I am studying for a comprehensive exam in non-linear ODE's and I have this in my book: $$\ddot{\xi}+c\bigg[x_1+\xi-\dfrac{\lambda}{a-x_1-\xi}\bigg] = 0$$ then it goes straight to
$$\ddot{\xi}+c\bigg[1-\dfrac{\lambda}{(a-x_1)^2}\bigg]\xi = 0.$$
How do they obtain this?
Thank you for any help or comments!
$\bf{ADD}:$ The original differential equation is $$\ddot{x}+c\bigg[x-\dfrac{\lambda}{a-x}\bigg] = 0$$ and $x = x_1+\xi$, where $x_1$ is a constant.

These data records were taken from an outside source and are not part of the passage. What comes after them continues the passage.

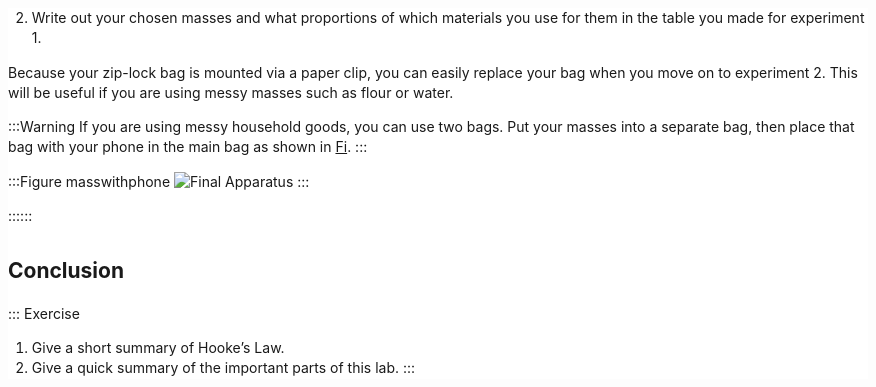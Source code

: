 2. Write out your chosen masses and what proportions of which materials you use for them in the table you made for experiment 1.

Because your zip-lock bag is mounted via a paper clip, you can easily replace your bag when you move on to experiment 2. This will be useful if you are using messy masses such as flour or water.

:::Warning
If you are using messy household goods, you can use two bags. Put your masses into a separate bag, then place that bag with your phone in the main bag as shown in [Fi](#Fi-masswithphone). 
:::

:::Figure masswithphone
![Final Apparatus](../imgs/lab3/MassWithPhone.png)
:::

::::::

## Conclusion

::: Exercise
1. Give a short summary of Hooke&rsquo;s Law. 
2. Give a quick summary of the important parts of this lab.
:::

I'll describe the situation in more general terms, since you won't have the same equation on your exam. Write the original ODE as $$\ddot{x}+F(x)=0$$ This ODE may have an equilibrium solution $x\equiv x_1$, provided that the equation $F(x_1)=0$ has a solution. (In your example, it does.) We linearize the ODE around this equilibrium (as achille hui said) by letting $x=x_1+\xi$, so that $\xi$ is "small", and the approximation $F(x_1+\xi)\approx F'(x_1)\xi$ is reasonable. This leads to the linear ODE $$ \ddot{\xi } +F'(x_1)\xi =0$$ In your example $F(x)= c\bigg[x-\dfrac{\lambda}{a-x}\bigg]$, thus $F'(x_1)=c\bigg[1-\dfrac{\lambda}{(a-x_1)^2}\bigg]$.